• **TASK**
Omit the pictures while printing every entry below exactly as given.

▼▼▼

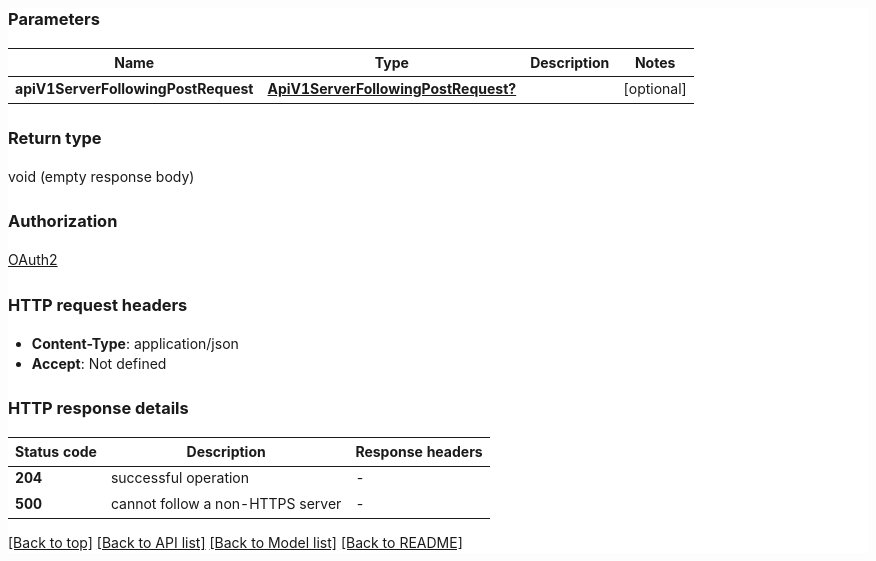 ### Parameters

| Name | Type | Description | Notes |
|------|------|-------------|-------|
| **apiV1ServerFollowingPostRequest** | [**ApiV1ServerFollowingPostRequest?**](ApiV1ServerFollowingPostRequest?.md) |  | [optional]  |

### Return type

void (empty response body)

### Authorization

[OAuth2](../README.md#OAuth2)

### HTTP request headers

 - **Content-Type**: application/json
 - **Accept**: Not defined


### HTTP response details
| Status code | Description | Response headers |
|-------------|-------------|------------------|
| **204** | successful operation |  -  |
| **500** | cannot follow a non-HTTPS server |  -  |

[[Back to top]](#) [[Back to API list]](../README.md#documentation-for-api-endpoints) [[Back to Model list]](../README.md#documentation-for-models) [[Back to README]](../README.md)

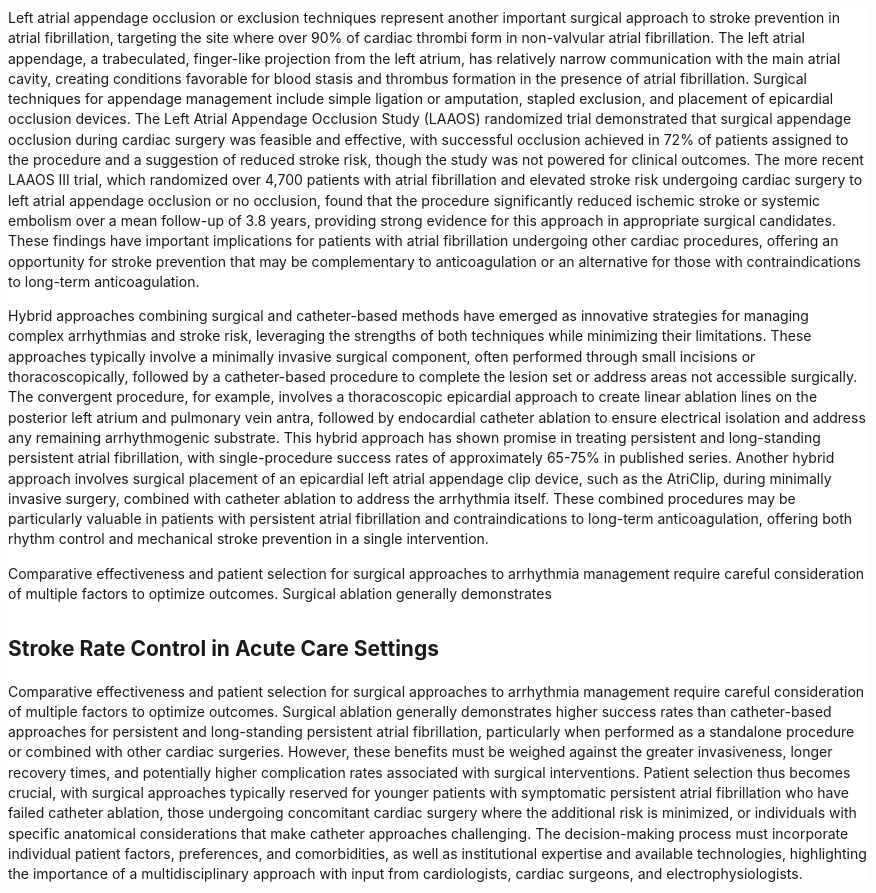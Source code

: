 Left atrial appendage occlusion or exclusion techniques represent another important surgical approach to stroke prevention in atrial fibrillation, targeting the site where over 90% of cardiac thrombi form in non-valvular atrial fibrillation. The left atrial appendage, a trabeculated, finger-like projection from the left atrium, has relatively narrow communication with the main atrial cavity, creating conditions favorable for blood stasis and thrombus formation in the presence of atrial fibrillation. Surgical techniques for appendage management include simple ligation or amputation, stapled exclusion, and placement of epicardial occlusion devices. The Left Atrial Appendage Occlusion Study (LAAOS) randomized trial demonstrated that surgical appendage occlusion during cardiac surgery was feasible and effective, with successful occlusion achieved in 72% of patients assigned to the procedure and a suggestion of reduced stroke risk, though the study was not powered for clinical outcomes. The more recent LAAOS III trial, which randomized over 4,700 patients with atrial fibrillation and elevated stroke risk undergoing cardiac surgery to left atrial appendage occlusion or no occlusion, found that the procedure significantly reduced ischemic stroke or systemic embolism over a mean follow-up of 3.8 years, providing strong evidence for this approach in appropriate surgical candidates. These findings have important implications for patients with atrial fibrillation undergoing other cardiac procedures, offering an opportunity for stroke prevention that may be complementary to anticoagulation or an alternative for those with contraindications to long-term anticoagulation.

Hybrid approaches combining surgical and catheter-based methods have emerged as innovative strategies for managing complex arrhythmias and stroke risk, leveraging the strengths of both techniques while minimizing their limitations. These approaches typically involve a minimally invasive surgical component, often performed through small incisions or thoracoscopically, followed by a catheter-based procedure to complete the lesion set or address areas not accessible surgically. The convergent procedure, for example, involves a thoracoscopic epicardial approach to create linear ablation lines on the posterior left atrium and pulmonary vein antra, followed by endocardial catheter ablation to ensure electrical isolation and address any remaining arrhythmogenic substrate. This hybrid approach has shown promise in treating persistent and long-standing persistent atrial fibrillation, with single-procedure success rates of approximately 65-75% in published series. Another hybrid approach involves surgical placement of an epicardial left atrial appendage clip device, such as the AtriClip, during minimally invasive surgery, combined with catheter ablation to address the arrhythmia itself. These combined procedures may be particularly valuable in patients with persistent atrial fibrillation and contraindications to long-term anticoagulation, offering both rhythm control and mechanical stroke prevention in a single intervention.

Comparative effectiveness and patient selection for surgical approaches to arrhythmia management require careful consideration of multiple factors to optimize outcomes. Surgical ablation generally demonstrates

## Stroke Rate Control in Acute Care Settings

Comparative effectiveness and patient selection for surgical approaches to arrhythmia management require careful consideration of multiple factors to optimize outcomes. Surgical ablation generally demonstrates higher success rates than catheter-based approaches for persistent and long-standing persistent atrial fibrillation, particularly when performed as a standalone procedure or combined with other cardiac surgeries. However, these benefits must be weighed against the greater invasiveness, longer recovery times, and potentially higher complication rates associated with surgical interventions. Patient selection thus becomes crucial, with surgical approaches typically reserved for younger patients with symptomatic persistent atrial fibrillation who have failed catheter ablation, those undergoing concomitant cardiac surgery where the additional risk is minimized, or individuals with specific anatomical considerations that make catheter approaches challenging. The decision-making process must incorporate individual patient factors, preferences, and comorbidities, as well as institutional expertise and available technologies, highlighting the importance of a multidisciplinary approach with input from cardiologists, cardiac surgeons, and electrophysiologists.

▲▲▲

• **COMPLETED EXERCISE**
 ### Parameters

| Name | Type | Description | Notes |
|------|------|-------------|-------|
| **apiV1ServerFollowingPostRequest** | [**ApiV1ServerFollowingPostRequest?**](ApiV1ServerFollowingPostRequest?.md) |  | [optional]  |

### Return type

void (empty response body)

### Authorization

[OAuth2](../README.md#OAuth2)

### HTTP request headers

 - **Content-Type**: application/json
 - **Accept**: Not defined


### HTTP response details
| Status code | Description | Response headers |
|-------------|-------------|------------------|
| **204** | successful operation |  -  |
| **500** | cannot follow a non-HTTPS server |  -  |

[[Back to top]](#) [[Back to API list]](../README.md#documentation-for-api-endpoints) [[Back to Model list]](../README.md#documentation-for-models) [[Back to README]](../README.md)

Source code

: Left atrial appendage occlusion or exclusion techniques represent another important surgical approach to stroke prevention in atrial fibrillation, targeting the site where over 90% of cardiac thrombi form in non-valvular atrial fibrillation. The left atrial appendage, a trabeculated, finger-like projection from the left atrium, has relatively narrow communication with the main atrial cavity, creating conditions favorable for blood stasis and thrombus formation in the presence of atrial fibrillation. Surgical techniques for appendage management include simple ligation or amputation, stapled exclusion, and placement of epicardial occlusion devices. The Left Atrial Appendage Occlusion Study (LAAOS) randomized trial demonstrated that surgical appendage occlusion during cardiac surgery was feasible and effective, with successful occlusion achieved in 72% of patients assigned to the procedure and a suggestion of reduced stroke risk, though the study was not powered for clinical outcomes. The more recent LAAOS III trial, which randomized over 4,700 patients with atrial fibrillation and elevated stroke risk undergoing cardiac surgery to left atrial appendage occlusion or no occlusion, found that the procedure significantly reduced ischemic stroke or systemic embolism over a mean follow-up of 3.8 years, providing strong evidence for this approach in appropriate surgical candidates. These findings have important implications for patients with atrial fibrillation undergoing other cardiac procedures, offering an opportunity for stroke prevention that may be complementary to anticoagulation or an alternative for those with contraindications to long-term anticoagulation.

Hybrid approaches combining surgical and catheter-based methods have emerged as innovative strategies for managing complex arrhythmias and stroke risk, leveraging the strengths of both techniques while minimizing their limitations. These approaches typically involve a minimally invasive surgical component, often performed through small incisions or thoracoscopically, followed by a catheter-based procedure to complete the lesion set or address areas not accessible surgically. The convergent procedure, for example, involves a thoracoscopic epicardial approach to create linear ablation lines on the posterior left atrium and pulmonary vein antra, followed by endocardial catheter ablation to ensure electrical isolation and address any remaining arrhythmogenic substrate. This hybrid approach has shown promise in treating persistent and long-standing persistent atrial fibrillation, with single-procedure success rates of approximately 65-75% in published series. Another hybrid approach involves surgical placement of an epicardial left atrial appendage clip device, such as the AtriClip, during minimally invasive surgery, combined with catheter ablation to address the arrhythmia itself. These combined procedures may be particularly valuable in patients with persistent atrial fibrillation and contraindications to long-term anticoagulation, offering both rhythm control and mechanical stroke prevention in a single intervention.

Comparative effectiveness and patient selection for surgical approaches to arrhythmia management require careful consideration of multiple factors to optimize outcomes. Surgical ablation generally demonstrates

## Stroke Rate Control in Acute Care Settings

Comparative effectiveness and patient selection for surgical approaches to arrhythmia management require careful consideration of multiple factors to optimize outcomes. Surgical ablation generally demonstrates higher success rates than catheter-based approaches for persistent and long-standing persistent atrial fibrillation, particularly when performed as a standalone procedure or combined with other cardiac surgeries. However, these benefits must be weighed against the greater invasiveness, longer recovery times, and potentially higher complication rates associated with surgical interventions. Patient selection thus becomes crucial, with surgical approaches typically reserved for younger patients with symptomatic persistent atrial fibrillation who have failed catheter ablation, those undergoing concomitant cardiac surgery where the additional risk is minimized, or individuals with specific anatomical considerations that make catheter approaches challenging. The decision-making process must incorporate individual patient factors, preferences, and comorbidities, as well as institutional expertise and available technologies, highlighting the importance of a multidisciplinary approach with input from cardiologists, cardiac surgeons, and electrophysiologists.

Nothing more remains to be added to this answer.